この、わたしによるまったくどうでもいい駄文を連ねたBlogには、一応Amazonのアフィリエイトがついているのだが、実際何にもしていないので、勿論のことながら、ほぼ収入なんぞはありはしない。別にアフィ目的のBlogでは全くないので、どうでもいいのだが、それでもどういうわけか、月に2~3件の買い物をした人がいるようで、30円~150円ぐらいのお恵みがやって来る。別に要らないのに。ただ、面白いのは、その誰かが買った商品が何か、は知ることができる。どこの誰だか知らない人(勿論個人を特定することはできない)が、「何か」をこのBlogを経由してAmazonで買い物をした、その記録が分かるのだ。 
 というわけで、たま~にしかチェックしないわたしが、先日、Amazonアフィのログを観てみたところ、どこかの誰かが、とあるコミックのKindle版を買ったらしいことが判明した。まったくわたしが取り上げた覚えのない作品だし、そもそもタイトルも知らん作品である。なぜその作品にアフィがつくのか、どういう仕組みになっているのかさえ、実はわたしは良くわかっていない。というわけで、その謎のコミックについて調べてみたところ、おや、コイツは面白そうじゃないですか、と気になったので、さっそくわたしも(アフィには全く関係ないBOOK☆WALKERという電子書籍サイトで)買って読んでみた次第である。 なんというか、お勧めしといてお勧めされた的な、妙な逆転現象のようで、わたしは不思議な世の中だな~、と思ったわけだが、それで買って読んでみたのが↓この作品である。

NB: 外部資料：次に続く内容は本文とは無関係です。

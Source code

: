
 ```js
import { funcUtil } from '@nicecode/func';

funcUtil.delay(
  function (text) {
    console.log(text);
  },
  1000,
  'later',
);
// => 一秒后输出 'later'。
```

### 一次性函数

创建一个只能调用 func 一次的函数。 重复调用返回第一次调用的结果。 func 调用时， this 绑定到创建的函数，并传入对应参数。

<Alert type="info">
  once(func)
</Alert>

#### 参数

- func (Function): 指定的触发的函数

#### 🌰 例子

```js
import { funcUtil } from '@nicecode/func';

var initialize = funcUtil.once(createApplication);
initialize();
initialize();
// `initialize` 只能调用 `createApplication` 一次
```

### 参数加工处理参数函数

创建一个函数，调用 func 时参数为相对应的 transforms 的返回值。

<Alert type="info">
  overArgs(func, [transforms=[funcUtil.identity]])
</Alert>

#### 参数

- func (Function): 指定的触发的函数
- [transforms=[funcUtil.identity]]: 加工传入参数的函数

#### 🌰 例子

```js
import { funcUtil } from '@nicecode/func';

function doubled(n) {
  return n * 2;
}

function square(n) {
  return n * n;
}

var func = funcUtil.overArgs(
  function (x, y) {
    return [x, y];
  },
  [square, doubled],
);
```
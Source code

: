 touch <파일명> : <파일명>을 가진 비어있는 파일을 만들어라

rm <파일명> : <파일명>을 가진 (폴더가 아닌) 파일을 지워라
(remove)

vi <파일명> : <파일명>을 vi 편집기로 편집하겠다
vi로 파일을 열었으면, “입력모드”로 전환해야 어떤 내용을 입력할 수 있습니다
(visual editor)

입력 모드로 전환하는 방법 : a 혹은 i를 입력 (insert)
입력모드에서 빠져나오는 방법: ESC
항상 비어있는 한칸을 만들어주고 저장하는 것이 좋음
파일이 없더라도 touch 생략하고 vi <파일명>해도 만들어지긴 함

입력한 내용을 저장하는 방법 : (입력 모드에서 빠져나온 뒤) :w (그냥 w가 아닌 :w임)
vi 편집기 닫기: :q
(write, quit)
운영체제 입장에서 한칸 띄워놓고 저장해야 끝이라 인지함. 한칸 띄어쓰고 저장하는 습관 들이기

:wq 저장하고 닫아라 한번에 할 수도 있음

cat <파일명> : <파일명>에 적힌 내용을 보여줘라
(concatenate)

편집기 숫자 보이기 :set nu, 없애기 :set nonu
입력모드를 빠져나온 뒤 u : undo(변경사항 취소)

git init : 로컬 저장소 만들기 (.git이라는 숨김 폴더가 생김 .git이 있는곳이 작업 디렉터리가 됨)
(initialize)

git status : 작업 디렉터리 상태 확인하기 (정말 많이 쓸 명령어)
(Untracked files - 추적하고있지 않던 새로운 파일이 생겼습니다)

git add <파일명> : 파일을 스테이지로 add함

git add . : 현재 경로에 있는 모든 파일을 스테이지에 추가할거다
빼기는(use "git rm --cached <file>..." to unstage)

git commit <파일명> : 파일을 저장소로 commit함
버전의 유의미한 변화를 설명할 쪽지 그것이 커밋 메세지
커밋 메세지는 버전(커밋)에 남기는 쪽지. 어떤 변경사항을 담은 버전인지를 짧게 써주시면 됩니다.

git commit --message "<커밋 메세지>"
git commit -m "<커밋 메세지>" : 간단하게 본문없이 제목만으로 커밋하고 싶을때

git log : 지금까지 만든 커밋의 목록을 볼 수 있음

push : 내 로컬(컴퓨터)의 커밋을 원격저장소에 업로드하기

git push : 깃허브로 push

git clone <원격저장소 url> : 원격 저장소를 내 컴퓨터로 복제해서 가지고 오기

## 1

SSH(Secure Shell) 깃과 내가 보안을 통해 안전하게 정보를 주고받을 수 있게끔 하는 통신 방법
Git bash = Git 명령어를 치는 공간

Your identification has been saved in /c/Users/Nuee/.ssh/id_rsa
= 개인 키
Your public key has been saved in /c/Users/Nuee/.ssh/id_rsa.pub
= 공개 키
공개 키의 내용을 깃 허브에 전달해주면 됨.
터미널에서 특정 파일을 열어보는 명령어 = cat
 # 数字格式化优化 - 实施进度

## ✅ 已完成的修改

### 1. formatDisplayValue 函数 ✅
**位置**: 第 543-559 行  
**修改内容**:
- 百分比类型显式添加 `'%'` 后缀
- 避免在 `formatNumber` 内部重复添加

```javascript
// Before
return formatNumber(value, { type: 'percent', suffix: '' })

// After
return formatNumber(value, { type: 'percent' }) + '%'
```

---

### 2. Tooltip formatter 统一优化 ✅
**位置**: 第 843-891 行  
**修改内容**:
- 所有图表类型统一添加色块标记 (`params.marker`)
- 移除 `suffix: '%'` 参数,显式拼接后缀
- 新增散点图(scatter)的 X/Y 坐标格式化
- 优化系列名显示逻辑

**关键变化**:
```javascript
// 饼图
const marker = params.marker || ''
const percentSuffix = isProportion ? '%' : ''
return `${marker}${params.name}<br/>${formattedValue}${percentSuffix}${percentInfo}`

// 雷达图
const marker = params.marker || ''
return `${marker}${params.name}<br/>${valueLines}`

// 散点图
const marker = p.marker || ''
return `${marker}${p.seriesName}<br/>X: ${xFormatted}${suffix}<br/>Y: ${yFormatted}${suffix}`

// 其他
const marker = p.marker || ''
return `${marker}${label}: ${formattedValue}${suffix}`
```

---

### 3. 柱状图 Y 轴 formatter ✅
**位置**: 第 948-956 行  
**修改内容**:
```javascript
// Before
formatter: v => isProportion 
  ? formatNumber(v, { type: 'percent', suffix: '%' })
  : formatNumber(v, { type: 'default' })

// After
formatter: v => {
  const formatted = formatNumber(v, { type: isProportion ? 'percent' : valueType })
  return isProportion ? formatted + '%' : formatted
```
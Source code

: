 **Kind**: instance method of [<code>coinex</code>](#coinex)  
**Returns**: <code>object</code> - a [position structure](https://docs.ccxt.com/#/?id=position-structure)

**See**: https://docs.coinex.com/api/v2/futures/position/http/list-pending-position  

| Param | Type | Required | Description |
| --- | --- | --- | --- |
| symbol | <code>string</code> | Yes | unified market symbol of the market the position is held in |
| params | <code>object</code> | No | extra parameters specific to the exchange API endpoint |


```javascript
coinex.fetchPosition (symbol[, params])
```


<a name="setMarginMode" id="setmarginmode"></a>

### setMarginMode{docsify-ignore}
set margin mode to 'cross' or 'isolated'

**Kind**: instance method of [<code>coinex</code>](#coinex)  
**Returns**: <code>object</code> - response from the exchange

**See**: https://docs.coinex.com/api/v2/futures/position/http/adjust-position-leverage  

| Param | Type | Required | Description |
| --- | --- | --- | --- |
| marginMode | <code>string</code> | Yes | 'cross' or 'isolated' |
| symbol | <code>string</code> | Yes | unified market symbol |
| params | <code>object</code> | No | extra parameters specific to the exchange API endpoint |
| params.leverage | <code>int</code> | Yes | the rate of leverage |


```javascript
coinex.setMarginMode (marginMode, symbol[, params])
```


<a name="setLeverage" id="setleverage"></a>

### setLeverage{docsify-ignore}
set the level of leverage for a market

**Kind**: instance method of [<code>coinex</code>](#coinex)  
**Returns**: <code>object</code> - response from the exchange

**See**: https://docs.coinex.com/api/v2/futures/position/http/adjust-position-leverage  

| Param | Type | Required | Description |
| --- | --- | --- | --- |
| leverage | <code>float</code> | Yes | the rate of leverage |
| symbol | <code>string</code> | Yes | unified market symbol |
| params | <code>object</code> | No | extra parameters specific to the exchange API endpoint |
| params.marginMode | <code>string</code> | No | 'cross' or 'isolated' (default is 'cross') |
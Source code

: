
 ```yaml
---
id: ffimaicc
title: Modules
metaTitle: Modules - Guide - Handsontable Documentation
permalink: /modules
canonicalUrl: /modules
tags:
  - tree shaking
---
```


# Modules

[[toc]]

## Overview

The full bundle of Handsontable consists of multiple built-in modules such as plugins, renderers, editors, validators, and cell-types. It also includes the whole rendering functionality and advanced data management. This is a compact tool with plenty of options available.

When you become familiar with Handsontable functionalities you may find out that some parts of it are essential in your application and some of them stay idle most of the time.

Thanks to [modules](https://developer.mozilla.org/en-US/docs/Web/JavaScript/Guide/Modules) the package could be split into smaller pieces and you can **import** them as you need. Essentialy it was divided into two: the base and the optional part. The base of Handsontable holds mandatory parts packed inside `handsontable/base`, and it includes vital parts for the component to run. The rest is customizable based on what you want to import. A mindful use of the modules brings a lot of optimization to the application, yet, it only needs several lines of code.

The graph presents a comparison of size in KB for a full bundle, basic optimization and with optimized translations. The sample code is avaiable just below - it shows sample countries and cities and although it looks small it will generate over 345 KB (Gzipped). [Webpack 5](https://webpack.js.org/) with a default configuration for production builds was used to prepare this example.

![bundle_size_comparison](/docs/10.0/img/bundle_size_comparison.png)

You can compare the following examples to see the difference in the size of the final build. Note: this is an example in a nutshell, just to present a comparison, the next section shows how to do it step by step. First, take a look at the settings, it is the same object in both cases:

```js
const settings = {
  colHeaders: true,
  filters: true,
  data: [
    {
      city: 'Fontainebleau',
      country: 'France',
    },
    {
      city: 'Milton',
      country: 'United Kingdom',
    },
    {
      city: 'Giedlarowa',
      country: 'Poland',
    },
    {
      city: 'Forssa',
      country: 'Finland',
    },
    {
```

 お、なんかプロモーション動画もあるから貼っておこう。

 というわけで、去年アニメ映画化されて大ヒットとなった『聲の形』でお馴染みの大今良時先生による、『不滅のあなたへ』という作品である。どうやら週刊少年マガジンに連載中らしいが、とりあえず講談社の公式サイトでは、第1話の試し読みがあるので、そちらを見てもらった方が早いかな。物語のあらすじも、めんどくさいので講談社のWebサイトから引用すると、以下のようなお話です。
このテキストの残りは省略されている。